FAQs of Salivary Glands

Question 1: What secretes saliva?

Answer

Three pairs of main glands and several minor glands, all of which are located in the mouth cavity, create saliva. 90% of total saliva secretions are produced by the parotid, submandibular, and sublingual salivary glands, with the remaining 10% coming from minor salivary glands.

Question 2: What function does saliva serve?

Answer:

Saliva lubricates the mouth while you chew and swallow, dries out dangerous acids, and moistens the mouth for comfort. Additionally, it disinfects the mouth and stops bad breath, guards against tooth decay and gum disease, preserve enamel and quickens the healing of wounds.
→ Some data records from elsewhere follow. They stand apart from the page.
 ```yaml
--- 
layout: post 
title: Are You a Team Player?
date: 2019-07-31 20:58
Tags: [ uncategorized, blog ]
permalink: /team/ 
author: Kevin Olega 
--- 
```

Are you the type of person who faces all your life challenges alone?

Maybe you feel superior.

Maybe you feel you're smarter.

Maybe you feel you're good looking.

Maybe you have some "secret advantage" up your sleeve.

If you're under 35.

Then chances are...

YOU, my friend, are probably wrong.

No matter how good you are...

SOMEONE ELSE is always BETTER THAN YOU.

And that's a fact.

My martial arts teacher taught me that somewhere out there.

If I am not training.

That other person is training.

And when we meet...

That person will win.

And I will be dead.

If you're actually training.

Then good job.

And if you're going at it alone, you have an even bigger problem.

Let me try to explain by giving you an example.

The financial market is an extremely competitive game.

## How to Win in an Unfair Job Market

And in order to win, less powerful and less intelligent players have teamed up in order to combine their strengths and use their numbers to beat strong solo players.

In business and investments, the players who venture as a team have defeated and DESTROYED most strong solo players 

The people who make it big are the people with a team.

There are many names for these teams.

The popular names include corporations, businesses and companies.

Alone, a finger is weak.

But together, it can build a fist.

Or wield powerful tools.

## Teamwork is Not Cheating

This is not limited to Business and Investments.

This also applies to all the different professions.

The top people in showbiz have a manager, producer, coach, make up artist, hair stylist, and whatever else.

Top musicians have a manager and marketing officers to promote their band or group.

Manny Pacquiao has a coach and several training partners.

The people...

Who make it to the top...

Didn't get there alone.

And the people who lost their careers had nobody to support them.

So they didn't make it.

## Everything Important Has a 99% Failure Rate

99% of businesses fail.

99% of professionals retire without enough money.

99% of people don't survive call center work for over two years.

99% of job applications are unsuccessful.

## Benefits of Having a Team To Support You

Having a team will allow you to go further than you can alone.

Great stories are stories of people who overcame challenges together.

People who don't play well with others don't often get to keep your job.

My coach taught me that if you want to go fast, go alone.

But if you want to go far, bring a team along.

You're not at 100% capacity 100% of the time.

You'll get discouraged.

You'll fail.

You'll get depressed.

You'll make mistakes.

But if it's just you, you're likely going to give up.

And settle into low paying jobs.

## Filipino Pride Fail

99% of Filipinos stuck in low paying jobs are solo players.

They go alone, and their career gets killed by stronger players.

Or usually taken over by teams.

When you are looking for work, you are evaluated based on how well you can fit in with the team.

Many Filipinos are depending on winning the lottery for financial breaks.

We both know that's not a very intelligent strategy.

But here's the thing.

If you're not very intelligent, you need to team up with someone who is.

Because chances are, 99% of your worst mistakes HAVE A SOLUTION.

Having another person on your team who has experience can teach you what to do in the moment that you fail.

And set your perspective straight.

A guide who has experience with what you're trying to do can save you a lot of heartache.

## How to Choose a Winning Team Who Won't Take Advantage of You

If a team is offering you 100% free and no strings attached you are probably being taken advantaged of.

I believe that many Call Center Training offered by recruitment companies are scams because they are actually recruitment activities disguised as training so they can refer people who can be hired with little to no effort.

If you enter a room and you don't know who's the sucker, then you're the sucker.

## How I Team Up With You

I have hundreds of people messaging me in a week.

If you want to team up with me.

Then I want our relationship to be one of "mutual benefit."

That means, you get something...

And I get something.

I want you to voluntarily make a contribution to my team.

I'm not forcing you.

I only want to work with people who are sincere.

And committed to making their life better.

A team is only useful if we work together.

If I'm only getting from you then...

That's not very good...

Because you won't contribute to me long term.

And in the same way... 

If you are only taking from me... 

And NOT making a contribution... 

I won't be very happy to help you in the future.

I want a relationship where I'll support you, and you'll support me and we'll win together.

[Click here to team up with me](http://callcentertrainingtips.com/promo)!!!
Question 3: Where are the salivary glands located?

Answer:

The primary duct (Stensen’s duct) for each gland opens up close to the second upper molar at the back of the mouth cavity. Along the side of the lower jawbone is the second set of glands, the submaxillary glands, sometimes known as submandibular glands.

Question 4: What nerve governs saliva production?

Answer:

The superior salivatory nucleus of the medulla in the brainstem is the origin of the glossopharyngeal nerve, which is primarily responsible for controlling the gland’s production.

Question 5: How many enzymes are present in saliva?

Answer:

When food first enters your mouth, the digestive process begins. Although the mouth and esophagus do not manufacture any enzymes on their own, saliva, which is produced in the salivary glands and spat into the mouth and then into the esophagus, contains numerous vital enzymes like lingual lipase, amylase, and lysozyme.

Question 6: What controls the secretion of saliva?

Answer:

The body’s salivary glands create and secrete saliva. The autonomic nervous system, which consists of sympathetic and parasympathetic nerve fibers, regulates these glands.